Before discussing Jim Bullard's speech, I should reveal my connection to him. Here in St. Louis, we have an excellent working relationship between the economics department at Wash U and the research department at the St. Louis Fed. The relationship is mutually beneficial. Research is better at both institutions as a result. At the University, we can hire better people because those people know that they can interact with the economists at the Fed, and the Fed can hire better people than otherwise because those people know that they can have contact with Wash U. We have a joint seminar in macroeconomics that alternates between the Wash U campus and the Fed. A large number of people in our department have arrangements to do some work for the St. Louis Fed. This includes me. My work consists of visiting the St. Louis Fed about one day a week as a Research Fellow. I have an office there, and when I am at the Fed I talk to my colleagues there about research and other matters of concern to us (e.g. recruiting), I attend seminars and conferences, and I attend informal policy meetings at which Jim Bullard is present. Academics who visit the Fed do not attend formal policy meetings - e.g. briefings for FOMC meetings. We do not have security clearance for such meetings, are completely out of the loop on what transpires at those meetings, and we know nothing of what goes on at the FOMC meetings in D.C. Jim Bullard and I are friends. We have known each other for a long time through our interactions in the economics profession - at conferences principally. Until last year when my youngest son and Jim's daughter were graduating seniors at Clayton High School (and in some of the same classes), we were also Clayton High School parents, and we would see each other frequently at school events.
Thus, this is something of an inside job, but trust me. I'm going to be objective. Jim has come into his own as a central banker since he took on the job as President of the St. Louis Fed. If you have ever seen him speak in public, you know that his grasp of policy issues is excellent, as are his communication skills. Jim can stand up in front of a sizable audience, speak extemporaneously about current policy issues, and make perfect sense, to high-end economists and lay people alike. His foot always stays out of his mouth, even with press people in the room (who can be fond of taking remarks out of context). He is relaxed, has first-rate people skills, and does a lot to inspire confidence in the institution.
Jim's Speech
This is a well-crafted work. There is plenty of language in there that will help to make the ideas comprehensible to a lay person, and the ideas are important. The basic ideas in Jim's speech are as follows.

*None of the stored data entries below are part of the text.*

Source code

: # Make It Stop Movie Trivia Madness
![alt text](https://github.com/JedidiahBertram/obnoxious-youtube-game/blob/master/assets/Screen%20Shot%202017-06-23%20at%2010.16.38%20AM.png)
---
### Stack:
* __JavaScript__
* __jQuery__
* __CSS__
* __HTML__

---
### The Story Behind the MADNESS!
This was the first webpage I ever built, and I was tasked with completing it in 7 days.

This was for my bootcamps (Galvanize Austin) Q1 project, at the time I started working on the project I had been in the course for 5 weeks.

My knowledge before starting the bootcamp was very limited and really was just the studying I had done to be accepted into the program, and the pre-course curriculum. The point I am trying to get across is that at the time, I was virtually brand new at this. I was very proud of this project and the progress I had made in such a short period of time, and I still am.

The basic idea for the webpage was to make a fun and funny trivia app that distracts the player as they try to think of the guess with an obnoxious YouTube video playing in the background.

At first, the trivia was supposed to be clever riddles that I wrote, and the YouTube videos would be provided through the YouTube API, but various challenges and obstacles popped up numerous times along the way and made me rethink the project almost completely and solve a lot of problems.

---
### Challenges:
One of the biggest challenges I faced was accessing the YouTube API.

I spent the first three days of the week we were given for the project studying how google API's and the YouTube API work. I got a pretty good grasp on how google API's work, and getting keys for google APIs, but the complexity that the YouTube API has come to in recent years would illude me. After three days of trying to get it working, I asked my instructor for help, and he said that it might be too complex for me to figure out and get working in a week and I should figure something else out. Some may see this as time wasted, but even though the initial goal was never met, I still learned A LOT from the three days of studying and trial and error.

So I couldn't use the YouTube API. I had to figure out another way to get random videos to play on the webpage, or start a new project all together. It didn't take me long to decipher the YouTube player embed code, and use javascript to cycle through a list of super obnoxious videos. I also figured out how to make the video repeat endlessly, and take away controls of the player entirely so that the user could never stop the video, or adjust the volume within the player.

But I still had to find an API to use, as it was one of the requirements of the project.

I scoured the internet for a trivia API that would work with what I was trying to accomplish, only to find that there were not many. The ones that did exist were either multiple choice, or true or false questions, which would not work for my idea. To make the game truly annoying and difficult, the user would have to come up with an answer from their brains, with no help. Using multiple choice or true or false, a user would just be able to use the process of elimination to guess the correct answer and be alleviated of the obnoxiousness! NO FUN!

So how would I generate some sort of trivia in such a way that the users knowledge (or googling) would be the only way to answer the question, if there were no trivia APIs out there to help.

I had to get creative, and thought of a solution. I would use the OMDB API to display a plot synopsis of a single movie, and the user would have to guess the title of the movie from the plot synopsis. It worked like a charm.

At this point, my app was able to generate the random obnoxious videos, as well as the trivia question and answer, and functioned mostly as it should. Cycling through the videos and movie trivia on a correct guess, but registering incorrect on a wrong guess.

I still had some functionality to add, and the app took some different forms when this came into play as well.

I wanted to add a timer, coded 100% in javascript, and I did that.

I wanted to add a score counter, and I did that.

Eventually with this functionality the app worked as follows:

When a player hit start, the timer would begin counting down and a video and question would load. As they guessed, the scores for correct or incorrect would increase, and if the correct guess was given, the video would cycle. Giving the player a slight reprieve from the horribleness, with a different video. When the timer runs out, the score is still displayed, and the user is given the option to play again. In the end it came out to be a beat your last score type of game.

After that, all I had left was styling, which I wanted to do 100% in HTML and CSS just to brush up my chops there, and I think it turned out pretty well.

The Fed has adopted flexible inflation targeting. What this means is that the target for the annual rate of increase in the raw pce deflator is 2%, but the Fed is willing to shade the target up or down, depending on the "output gap." If real GDP is deemed to be too low, the inflation target should be higher than 2%, and if real GDP is deemed to be too high, the inflation target should be lower. The idea here is often formulated in terms of a "Taylor rule," which specifies how the Fed's policy interest rate should react to inflation and the output gap. The FOMC certainly does not specify an explicit rule, but some macroeconomists have argued that the Fed's historical behavior conforms to it.
There is a problem with flexible inflation targeting and Taylor rules. We cannot measure the output gap directly. To measure the gap we need a model. New Keynesians have a well-defined notion of what the output gap is. In a New Keynesian model with sticky prices and/or wages, there is an inefficiency due to relative price distortions. Efficient output is the level of aggregate GDP that would have been achieved if prices and wages were perfectly flexible, everything else held constant. Thus, the output gap arises in a New Keynesian world because of sticky price and/or wage distortions. Not everyone is convinced that this stickiness matters that much in general, or matters that much now. According to the NBER, the last recession in the United States began in December 2007. So, if stickiness were an important factor in propagating the shock or shocks that caused the recession out to the current date, prices and wages would have to be VERY sticky. So sticky, in fact, as to be inconsistent with what we observe in the Bils/Klenow data or in empirical work on New Keynesian models, as far as I can tell. More than four years have passed since the onset of the recession, for Pete's sake.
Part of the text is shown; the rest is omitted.